The cottages fenestration is mostly of the perpendicular gothic style, with rectangular openings inset with deeply recessed lancet windows. These windows were dressed with stone arches, sills, mullions and drip strip mouldings. These ornate features were constructed, not from stone, but from moulded terracotta bricks, made locally at George Jennings' South Western Pottery factory in Parkstone.

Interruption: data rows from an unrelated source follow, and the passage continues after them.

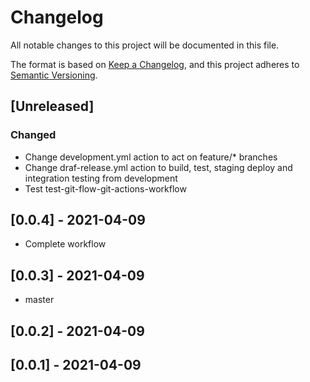 # Changelog

All notable changes to this project will be documented in this file.

The format is based on [Keep a Changelog](https://keepachangelog.com/en/1.0.0/),
and this project adheres to [Semantic Versioning](https://semver.org/spec/v2.0.0.html).

## [Unreleased]

### Changed

- Change development.yml action to act on feature/* branches
- Change draf-release.yml action to build, test, staging deploy and integration testing from development
- Test test-git-flow-git-actions-workflow

## [0.0.4] - 2021-04-09

-   Complete workflow
## [0.0.3] - 2021-04-09

- master

## [0.0.2] - 2021-04-09

## [0.0.1] - 2021-04-09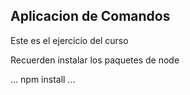 ## Aplicacion de Comandos


Este es el ejercicio del curso

Recuerden instalar los paquetes de node

...
npm install
...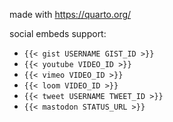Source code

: made with https://quarto.org/

social embeds support:
- `{{< gist USERNAME GIST_ID >}}`
- `{{< youtube VIDEO_ID >}}`
- `{{< vimeo VIDEO_ID >}}`
- `{{< loom VIDEO_ID >}}`
- `{{< tweet USERNAME TWEET_ID >}}`
- `{{< mastodon STATUS_URL >}}`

The mock arrow slits that feature in the gables of the cottages, may appear purely decorative, yet also served a role in aiding ventilation within.

Every Lady Wimborne cottage, regardless of the variation in style, can be identified as one of the estate cottages by the presence of the armorial panel. This decorative cypher, found on the gable, was designed by Charles Barry Jr. and bears the coat of arms of the Guest family and features the date it was built. A terracotta plaque can also be found usually above the doorways, featuring a number denoting the chronological order of its construction.

These panels and the cottages themselves are described derisively by Sir Frederic Treves in the 1906 publication, Highways and Byways in Dorset. "Built according to a contract pattern. The houses, all alike, are all stamped with the same effusive coat of arms, as are the sheets of a quire of much emblazoned notepaper."
== Variation between cottages ==
The style of the cottages developed over time before reaching a uniform style. Various patterns for the cottages were trialed on the outskirts of the estate between 1867 and 1870, which adopted the 'Polite Tudor' style, inspired by a series of articles published in a 1948 edition of The Illustrated London News, suggesting a suitable style for the cottages of agricultural workers.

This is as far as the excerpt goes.